• [Supplied material]
-- Opening Marker --

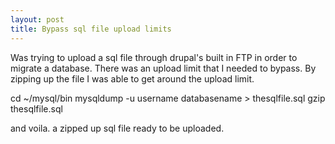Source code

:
 ```yaml
---
layout: post
title: Bypass sql file upload limits
---
```


Was trying to upload a sql file through drupal's built in FTP in order to migrate a database. There was an upload limit that I needed to bypass.
By zipping up the file I was able to get around the upload limit.  

cd ~/mysql/bin
mysqldump -u username databasename > thesqlfile.sql
gzip thesqlfile.sql

and voila. a zipped up sql file ready to be uploaded.




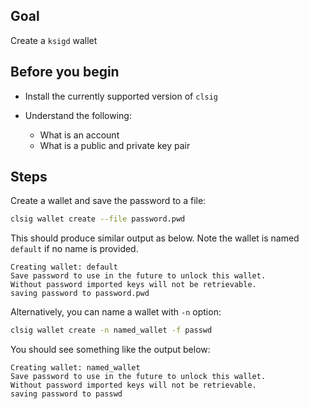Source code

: ## Goal

Create a `ksigd` wallet

## Before you begin

* Install the currently supported version of `clsig`

* Understand the following:
  * What is an account
  * What is a public and private key pair

## Steps

Create a wallet and save the password to a file:

```sh
clsig wallet create --file password.pwd
```

This should produce similar output as below. Note the wallet is named `default` if no name is provided.

```console
Creating wallet: default
Save password to use in the future to unlock this wallet.
Without password imported keys will not be retrievable.
saving password to password.pwd
```

Alternatively, you can name a wallet with `-n` option:

```sh
clsig wallet create -n named_wallet -f passwd
```

You should see something like the output below:

```console
Creating wallet: named_wallet
Save password to use in the future to unlock this wallet.
Without password imported keys will not be retrievable.
saving password to passwd
```
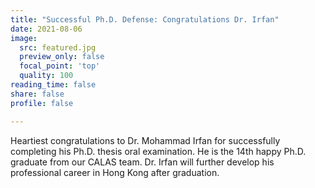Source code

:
 ```yaml
---
title: "Successful Ph.D. Defense: Congratulations Dr. Irfan"
date: 2021-08-06
image:
  src: featured.jpg
  preview_only: false
  focal_point: 'top'
  quality: 100
reading_time: false
share: false
profile: false

---
```


<!--more-->

Heartiest congratulations to Dr. Mohammad Irfan for successfully completing his Ph.D. thesis oral examination. He is the 14th happy Ph.D. graduate from our CALAS team. Dr. Irfan will further develop his professional career in Hong Kong after graduation.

-- Closing Marker --

• [What to work on]
The result should be an exact copy of only the lines above from the one that holds "mysqldump -u username" through the one that holds "This should produce", both ends included, without pictures.

• [Answer area]
mysqldump -u username databasename > thesqlfile.sql
gzip thesqlfile.sql

and voila. a zipped up sql file ready to be uploaded.




Source code

: ## Goal

Create a `ksigd` wallet

## Before you begin

* Install the currently supported version of `clsig`

* Understand the following:
  * What is an account
  * What is a public and private key pair

## Steps

Create a wallet and save the password to a file:

```sh
clsig wallet create --file password.pwd
```

This should produce similar output as below. Note the wallet is named `default` if no name is provided.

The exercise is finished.